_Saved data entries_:
+ + + +

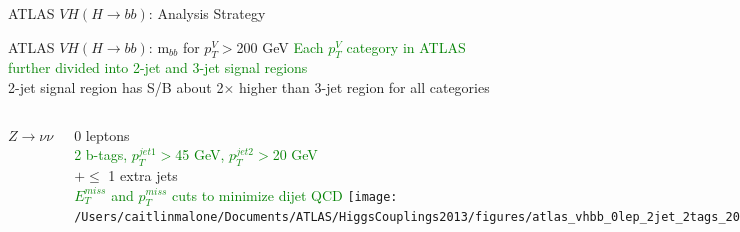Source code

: \documentclass{beamer}
\begin{document}
\begin{frame}{ATLAS $VH (H\rightarrow bb)$: Analysis Strategy}
	
\end{frame}



\begin{frame}{ATLAS $VH (H\rightarrow bb)$: m$_{bb}$ for $p_T^V>$200 GeV}
	\scriptsize
	\textcolor{Green}{Each $p_T^V$ category in ATLAS further divided into 2-jet and 3-jet signal regions}\\
	2-jet signal region has S/B about 2$\times$ higher than 3-jet region for all categories\\

	\vspace{0.3cm}

	\begin{columns}[c]
	
			\begin{center} \scriptsize $Z\rightarrow\nu\nu$ \\ \end{center} 
			\tiny{0 leptons\\
			\textcolor{Green}{2 b-tags, $p_T^{jet1}>$45 GeV, $p_T^{jet2}>$20 GeV\\}
			$+\le$ 1 extra jets\\
			\textcolor{Green}{$E^{miss}_{T}$ and $p_T^{miss}$ cuts to minimize dijet QCD}
			}
			\texttt{[image: /Users/caitlinmalone/Documents/ATLAS/HiggsCouplings2013/figures/atlas\_vhbb\_0lep\_2jet\_2tags\_200GeV.pdf]}\\
			
			
			\begin{center} \scriptsize $W\rightarrow l\nu$ \\ \end{center} 
			\tiny{1 lepton\\
			\textcolor{Green}{2 b-tags, $p_T^{jet1}>$45 GeV, $p_T^{jet2}>$20 GeV\\}
			$+\le$ 1 extra jets\\
			\textcolor{Green}{$E^{miss}_{T}>$ 25 GeV\\}
			$m_T^W<$120 GeV
			}
			\texttt{[image: /Users/caitlinmalone/Documents/ATLAS/HiggsCouplings2013/figures/atlas\_vhbb\_1lep\_2jet\_2tags\_200GeV.pdf]}\\
			
			\begin{center} \scriptsize $Z\rightarrow ll$ \\ \end{center} 
			\tiny{2 leptons\\
			\textcolor{Green}{2 b-tags, $p_T^{jet1}>$45 GeV, $p_T^{jet2}>$20 GeV\\}
			$+\le$ 1 extra jets\\
			\textcolor{Green}{$E^{miss}_{T}<$ 60 GeV\\}
			83$<m_{ll}<$99 GeV
			}		
			\texttt{[image: /Users/caitlinmalone/Documents/ATLAS/HiggsCouplings2013/figures/atlas\_vhbb\_2lep\_2jet\_2tags\_200GeV.pdf]}\\
			
	\end{columns}
\end{frame}
\end{document}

+ + + +

_DIRECTIONS FOR THIS TASK_:
Without the pictures, return each entry exactly as given.

_COMPLETED TASK_:
Source code

: \documentclass{beamer}
\begin{document}
\begin{frame}{ATLAS $VH (H\rightarrow bb)$: Analysis Strategy}
	
\end{frame}



\begin{frame}{ATLAS $VH (H\rightarrow bb)$: m$_{bb}$ for $p_T^V>$200 GeV}
	\scriptsize
	\textcolor{Green}{Each $p_T^V$ category in ATLAS further divided into 2-jet and 3-jet signal regions}\\
	2-jet signal region has S/B about 2$\times$ higher than 3-jet region for all categories\\

	\vspace{0.3cm}

	\begin{columns}[c]
	
			\begin{center} \scriptsize $Z\rightarrow\nu\nu$ \\ \end{center} 
			\tiny{0 leptons\\
			\textcolor{Green}{2 b-tags, $p_T^{jet1}>$45 GeV, $p_T^{jet2}>$20 GeV\\}
			$+\le$ 1 extra jets\\
			\textcolor{Green}{$E^{miss}_{T}$ and $p_T^{miss}$ cuts to minimize dijet QCD}
			}
			\texttt{[image: /Users/caitlinmalone/Documents/ATLAS/HiggsCouplings2013/figures/atlas\_vhbb\_0lep\_2jet\_2tags\_200GeV.pdf]}\\
			
			
			\begin{center} \scriptsize $W\rightarrow l\nu$ \\ \end{center} 
			\tiny{1 lepton\\
			\textcolor{Green}{2 b-tags, $p_T^{jet1}>$45 GeV, $p_T^{jet2}>$20 GeV\\}
			$+\le$ 1 extra jets\\
			\textcolor{Green}{$E^{miss}_{T}>$ 25 GeV\\}
			$m_T^W<$120 GeV
			}
			\texttt{[image: /Users/caitlinmalone/Documents/ATLAS/HiggsCouplings2013/figures/atlas\_vhbb\_1lep\_2jet\_2tags\_200GeV.pdf]}\\
			
			\begin{center} \scriptsize $Z\rightarrow ll$ \\ \end{center} 
			\tiny{2 leptons\\
			\textcolor{Green}{2 b-tags, $p_T^{jet1}>$45 GeV, $p_T^{jet2}>$20 GeV\\}
			$+\le$ 1 extra jets\\
			\textcolor{Green}{$E^{miss}_{T}<$ 60 GeV\\}
			83$<m_{ll}<$99 GeV
			}		
			\texttt{[image: /Users/caitlinmalone/Documents/ATLAS/HiggsCouplings2013/figures/atlas\_vhbb\_2lep\_2jet\_2tags\_200GeV.pdf]}\\
			
	\end{columns}
\end{frame}
\end{document}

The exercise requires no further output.